Wednesday, November 13, 2013

Artificial intelligence exists today

There are many competing definitions of Intelligence:

"The ability to use memory,...experience,...reasoning, order to solve problems and adapt to new situations."
"The ability to learn,...and make judgments...based on reason."
"Intelligence is a very general mental capability that, among other things, involves the ability to reason, plan, solve problems,...learn quickly, and learn from experience."
"The ability to learn facts and skills and apply them."
"...ability to adapt effectively to the environment, either by making a change in oneself or by changing the environment or finding a new one...a combination of many mental processes..."
"...the general mental ability involved in calculating, reasoning, perceiving relationships and analogies, learning quickly, storing and retrieving information,...classifying, generalizing, and adjusting to new situations."
"Sensation, perception, association, memory,...discrimination,...and reasoning."
"...the process of acquiring, storing in memory, retrieving, combining, comparing..."
"...a cluster of cognitive abilities..."
"Any system...that generates adaptive behaviour..."
"...getting better over time."
"...effectively perceiving,...and responding to the environment."
"The ability to be able to correctly see similarities and differences and recognize things that are identical."

My Asa H 2.0 (and some other AI experiments) meets all of these criteria and is intelligent.  The question then is, how intelligent is it.

Humans and AIs don't occupy the same niche.  They don't eat the same foods, reproduce in the same way, occupy the same habitat. etc.  So asking which is "more intelligent" or "superior" is going to be an approximation at best.  Different people have different levels of intelligence and there are different sorts of intelligence as well so we should be quite happy to have an AI even if it is not as smart as the very smartest human. It can still be useful.  But for those people who seem to be satisfied only with  "human equivalent" AIs I can't help but note that:

Asa H:
performs control tasks better than humans
has more short term memory than humans
has more reliable memory than humans
can have more senses than humans
can multiply by diskcopying
can (via telepresence) be in many places at once

AIs have been able to:

handle statistics and probability better than humans can
operate with more consistency than humans
can remotely maneuver helicopters better than human pilots
can create patentable inventions (i.e., Koza's GAs)
can prove math theorems humans have not been able to solve (i.e., the Robbins problem)
can evaluate loan applications and predict student success better than humans can
can plan/schedule transportation problems faster than humans can
can solve arithmetic/accounting problems faster and more accurately than humans


On the other hand:

Humans currently have a richer set of emotions than AIs do.
Humans are better at natural language than AIs are (though an AI is better at jeopardy than humans are).

Monday, November 11, 2013

Giving Asa H more than 5 senses

While humans have only 5 senses AIs can have more.  With sensors from Lego, HiTechnic, Vernier, Mindsensors, and Measurement computing I have been able to give Asa H (embodied in a Lego NXT robot) sensitivity to light, sound, acceleration, touch(force), color, magnetic field,  temperature, voltage, and current.
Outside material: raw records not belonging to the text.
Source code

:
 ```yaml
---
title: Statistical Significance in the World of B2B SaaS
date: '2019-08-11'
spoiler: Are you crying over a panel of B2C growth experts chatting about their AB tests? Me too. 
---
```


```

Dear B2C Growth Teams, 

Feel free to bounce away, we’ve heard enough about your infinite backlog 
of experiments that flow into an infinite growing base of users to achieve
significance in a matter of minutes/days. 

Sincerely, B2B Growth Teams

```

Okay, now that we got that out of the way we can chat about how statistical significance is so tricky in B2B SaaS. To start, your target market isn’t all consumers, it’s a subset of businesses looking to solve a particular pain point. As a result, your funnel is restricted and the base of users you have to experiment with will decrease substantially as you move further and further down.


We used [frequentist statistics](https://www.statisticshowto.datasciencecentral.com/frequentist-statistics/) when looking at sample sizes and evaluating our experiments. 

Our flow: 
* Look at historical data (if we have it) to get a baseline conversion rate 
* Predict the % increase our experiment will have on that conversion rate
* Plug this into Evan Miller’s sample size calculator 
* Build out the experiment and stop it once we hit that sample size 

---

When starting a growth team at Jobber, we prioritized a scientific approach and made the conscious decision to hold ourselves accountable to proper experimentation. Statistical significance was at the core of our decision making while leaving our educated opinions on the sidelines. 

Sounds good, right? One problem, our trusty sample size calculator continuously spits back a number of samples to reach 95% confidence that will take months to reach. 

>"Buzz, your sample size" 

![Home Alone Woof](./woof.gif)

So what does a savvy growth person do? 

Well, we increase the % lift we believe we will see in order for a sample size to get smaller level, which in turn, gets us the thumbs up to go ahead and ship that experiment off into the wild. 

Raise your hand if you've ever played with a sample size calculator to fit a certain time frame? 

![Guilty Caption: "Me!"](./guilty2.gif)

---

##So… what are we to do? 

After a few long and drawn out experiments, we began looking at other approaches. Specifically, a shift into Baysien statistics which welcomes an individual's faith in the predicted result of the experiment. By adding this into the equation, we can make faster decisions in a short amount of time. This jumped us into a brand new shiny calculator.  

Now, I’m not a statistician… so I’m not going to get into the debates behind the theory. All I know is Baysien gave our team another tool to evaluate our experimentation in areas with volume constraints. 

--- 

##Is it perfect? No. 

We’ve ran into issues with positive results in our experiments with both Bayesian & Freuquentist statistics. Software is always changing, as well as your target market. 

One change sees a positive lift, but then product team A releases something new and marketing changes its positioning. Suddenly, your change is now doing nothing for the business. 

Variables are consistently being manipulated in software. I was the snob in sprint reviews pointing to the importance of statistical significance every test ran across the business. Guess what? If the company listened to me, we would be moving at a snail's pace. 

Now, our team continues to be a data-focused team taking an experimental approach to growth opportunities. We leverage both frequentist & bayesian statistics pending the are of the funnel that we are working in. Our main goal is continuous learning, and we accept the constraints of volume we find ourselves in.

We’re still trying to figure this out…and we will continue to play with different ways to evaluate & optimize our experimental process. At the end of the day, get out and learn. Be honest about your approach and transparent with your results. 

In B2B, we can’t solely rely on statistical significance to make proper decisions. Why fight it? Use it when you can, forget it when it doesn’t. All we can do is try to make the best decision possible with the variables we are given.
Saturday, November 9, 2013

Intelligence and consciousness

When I talk about my AI work I am regularly asked about consciousness.  I usually reply that much of my best work is done by my subconscious.  But an important question still remains: Will an intelligence necessarily exhibit consciousness (at least part of the time)?  In some models/theories of intelligence and consciousness the answer is yes.

In order to handle the partial observability of nature an intelligence will require internal state and feedback loops to maintain/update it (Artificial Intelligence: A Modern Approach, Russell and Norvig, 3rd edition, page 51). Some intelligent activities require loops/feedback, some do not. (see Knowledge Engineering and Management, G. Schreiber, et al, MIT Press, 2000, page 125 for a task list)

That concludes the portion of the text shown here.